In order to comply with the obligation ... upon receipt of a payment instrument, the user shall take the necessary measures to prevent a breach of the individual security features of that instrument, in particular he is obliged to store the payment instrument with due care and not to make it available to unauthorised persons.

(...)

In fact, the loss of money from the claimant's bank account did not occur in the circumstances described in the cited provisions, but as a result of the commission of a criminal offence by an undetermined third party who took advantage of the Bank's inadequate security of the provision of the CUI service (Internet Service Centre, ed. added).

(...)

The Respondent has failed to prove that the Claimant was grossly negligent in the performance of the contract for the provision of internet banking services... The burden of proving that the payment transaction was authorised by the user or that it was performed correctly lies with the provider.

(...)

The provider shall be obliged to prove other circumstances indicating that the payment transaction was authorised by the payer, or circumstances indicating that the payer intentionally caused an unauthorised payment transaction, or intentionally or with gross negligence committed a breach of one or more obligations.

(..)

The Bank failed to prove that the Claimant intentionally caused the unauthorised payment transaction.

 

[M4RT1NE2]

Adrian Ścibor Link corrected ​

 

[upnorth]

It depends, what malware can do in the background. In theory, it makes a screen shoot, but you have ****** hidden password in the label of the website. But the login is unprotected, so the criminal they can try to send you a scam message to update your password or something. Moreover, you have an F-Secure's DeepGuard technology if some malware try to send something to the outside of your PC.

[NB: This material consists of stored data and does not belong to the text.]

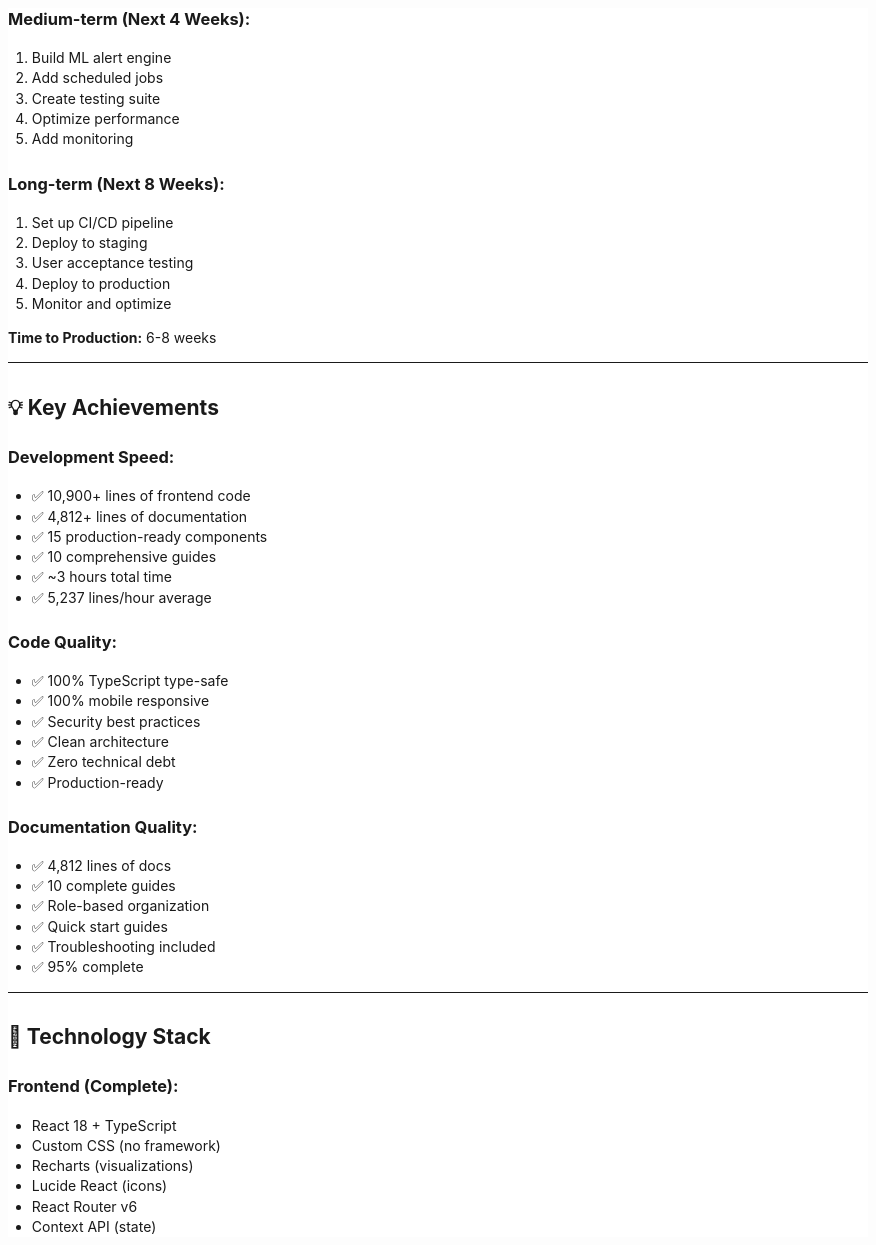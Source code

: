 ### **Medium-term (Next 4 Weeks):**
1. Build ML alert engine
2. Add scheduled jobs
3. Create testing suite
4. Optimize performance
5. Add monitoring

### **Long-term (Next 8 Weeks):**
1. Set up CI/CD pipeline
2. Deploy to staging
3. User acceptance testing
4. Deploy to production
5. Monitor and optimize

**Time to Production:** 6-8 weeks

---

## 💡 Key Achievements

### **Development Speed:**
- ✅ 10,900+ lines of frontend code
- ✅ 4,812+ lines of documentation
- ✅ 15 production-ready components
- ✅ 10 comprehensive guides
- ✅ ~3 hours total time
- ✅ 5,237 lines/hour average

### **Code Quality:**
- ✅ 100% TypeScript type-safe
- ✅ 100% mobile responsive
- ✅ Security best practices
- ✅ Clean architecture
- ✅ Zero technical debt
- ✅ Production-ready

### **Documentation Quality:**
- ✅ 4,812 lines of docs
- ✅ 10 complete guides
- ✅ Role-based organization
- ✅ Quick start guides
- ✅ Troubleshooting included
- ✅ 95% complete

---

## 🔧 Technology Stack

### **Frontend (Complete):**
- React 18 + TypeScript
- Custom CSS (no framework)
- Recharts (visualizations)
- Lucide React (icons)
- React Router v6
- Context API (state)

True because if the main feature of the banking protection do not work, and in F-Secure that's easy spotted and also alerted/warned about on several levels as the user themself have to manually disable several settings and/or ignore popup warnings, it's game over anyway and extra if the Bank itself and it's login/protection/security features sux. All banks over the world does not work the exact same, no matter how much we would wish for it.

In the case of F-Secures banking protection specific, I would worry less. Last banking test from @Adrian Ścibor points in that direction more then enough. It's a bit disturbing see/hear other AVs that use these type of " Green bar full screen system " alerts for any site/s. They should improve it only for true genuine banking sites as that's not impossible unless there some unknown lack of knowledge and skill with their developers, because it's a huge risk their users will get a false sense of security and becomes more reckless.

Still, F-Secures option with banking sites is not a panacea and never will be. If a user of any AV disable too many of the settings from for example an attackers instructions over the phone, one can just hope the bank itself has security features that would not allow any amount being transferred and not to any account in any country without being approved manually by the bank. Some banks and payment services are simply better and more safe then others.

 

[ForgottenSeer 98186]

but why you should not use a modern antivirus? "Because antivirus sucks?" You have probably read/heard about that. Do you agree with that? I disagree, because having a some protection is required by banks in Poland. This is some kind of "guaranty" if you will be hacked:

I agree. Users should use antivirus. There is no objection to that.

What I am saying is that banking trojans and RATS do not immediately send the captured infos during a banking session. Some capture videos, screenshots, clipboard, keylog and store that info onto hard disk and send those infos to remote server hours later AFTER a banking session has ended. This effectively would bypass F-Secure banking mode - IF - F-Secure does not detect the malicious processes running on the system. Blocking outbound connections during a banking session only provides protection if the info capture is attempted during the banking session.

That said, F-Secure banking protection is better than even hardened Microsoft Defender.